__Data section__:

══════

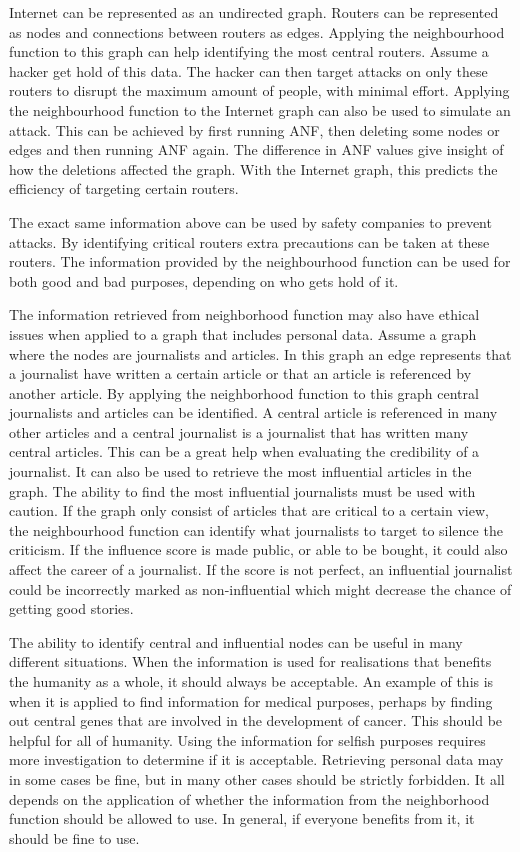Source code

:Internet can be represented as an undirected graph. Routers can be represented as nodes and connections between routers as edges. Applying the neighbourhood function to this graph can help identifying the most central routers. Assume a hacker get hold of this data. The hacker can then target attacks on only these routers to disrupt the maximum amount of people, with minimal effort. Applying the neighbourhood function to the Internet graph can also be used to simulate an attack. This can be achieved by first running ANF, then deleting some nodes or edges and then running ANF again. The difference in ANF values give insight of how the deletions affected the graph. With the Internet graph, this predicts the efficiency of targeting certain routers. 

The exact same information above can be used by safety companies to prevent attacks. By identifying critical routers extra precautions can be taken at these routers. The information provided by the neighbourhood function can be used for both good and bad purposes, depending on who gets hold of it.

The information retrieved from neighborhood function may also have ethical issues when applied to a graph that includes personal data. Assume a graph where the nodes are journalists and articles. In this graph an edge represents that a journalist have written a certain article or that an article is referenced by another article. By applying the neighborhood function to this graph central journalists and articles can be identified. A central article is referenced in many other articles and a central journalist is a journalist that has written many central articles. This can be a great help when evaluating the credibility of a journalist. It can also be used to retrieve the most influential articles in the graph. The ability to find the most influential journalists must be used with caution. If the graph only consist of articles that are critical to a certain view, the neighbourhood function can identify what journalists to target to silence the criticism. If the influence score is made public, or able to be bought, it could also affect the career of a journalist. If the score is not perfect, an influential journalist could be incorrectly marked as non-influential which might decrease the chance of getting good stories.

The ability to identify central and influential nodes can be useful in many different situations. When the information is used for realisations that benefits the humanity as a whole, it should always be acceptable. An example of this is when it is applied to find information for medical purposes, perhaps by finding out central genes that are involved in the development of cancer. This should be helpful for all of humanity. Using the information for selfish purposes requires more investigation to determine if it is acceptable. Retrieving personal data may in some cases be fine, but in many other cases should be strictly forbidden. It all depends on the application of whether the information from the neighborhood function should be allowed to use. In general, if everyone benefits from it, it should be fine to use.
 
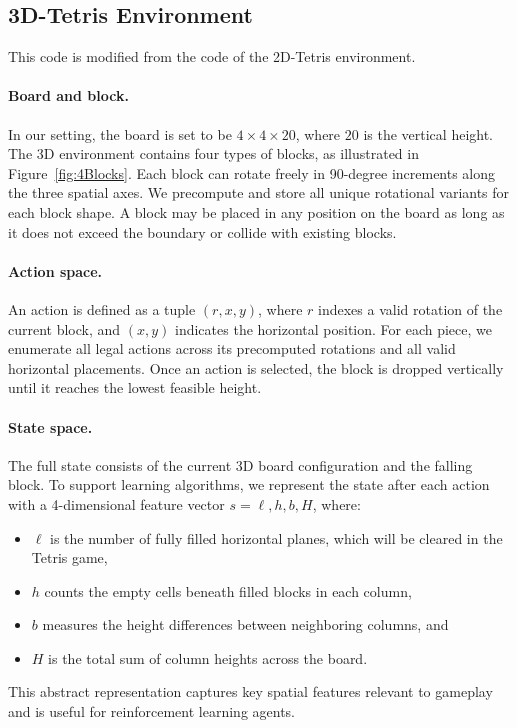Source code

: \subsection{3D-Tetris Environment}

This code is modified from the code of the 2D-Tetris environment.

\paragraph{Board and block.}
In our setting, the board is set to be \(4 \times 4 \times 20\), where \(20\) is the vertical height. The 3D environment contains four types of blocks, as illustrated in Figure~\ref{fig:4Blocks}. Each block can rotate freely in 90-degree increments along the three spatial axes. We precompute and store all unique rotational variants for each block shape. A block may be placed in any position on the board as long as it does not exceed the boundary or collide with existing blocks.

\paragraph{Action space.}
An action is defined as a tuple \((r, x, y)\), where \(r\) indexes a valid rotation of the current block, and \((x, y)\) indicates the horizontal position. For each piece, we enumerate all legal actions across its precomputed rotations and all valid horizontal placements. Once an action is selected, the block is dropped vertically until it reaches the lowest feasible height.

\paragraph{State space.}
The full state consists of the current 3D board configuration and the falling block. To support learning algorithms, we represent the state after each action with a 4-dimensional feature vector \(s = \ell, h, b, H\), where:
\begin{itemize}
    \item \(\ell\) is the number of fully filled horizontal planes, which will be cleared in the Tetris game,
    \item \(h\) counts the empty cells beneath filled blocks in each column,
    \item \(b\) measures the height differences between neighboring columns, and
    \item \(H\) is the total sum of column heights across the board.
\end{itemize}
This abstract representation captures key spatial features relevant to gameplay and is useful for reinforcement learning agents.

══════

Transcribe, word for word, every line from the one containing "counts the empty" through the final line of the entries, and nothing else.

__Reply__:
    \item \(h\) counts the empty cells beneath filled blocks in each column,
    \item \(b\) measures the height differences between neighboring columns, and
    \item \(H\) is the total sum of column heights across the board.
\end{itemize}
This abstract representation captures key spatial features relevant to gameplay and is useful for reinforcement learning agents.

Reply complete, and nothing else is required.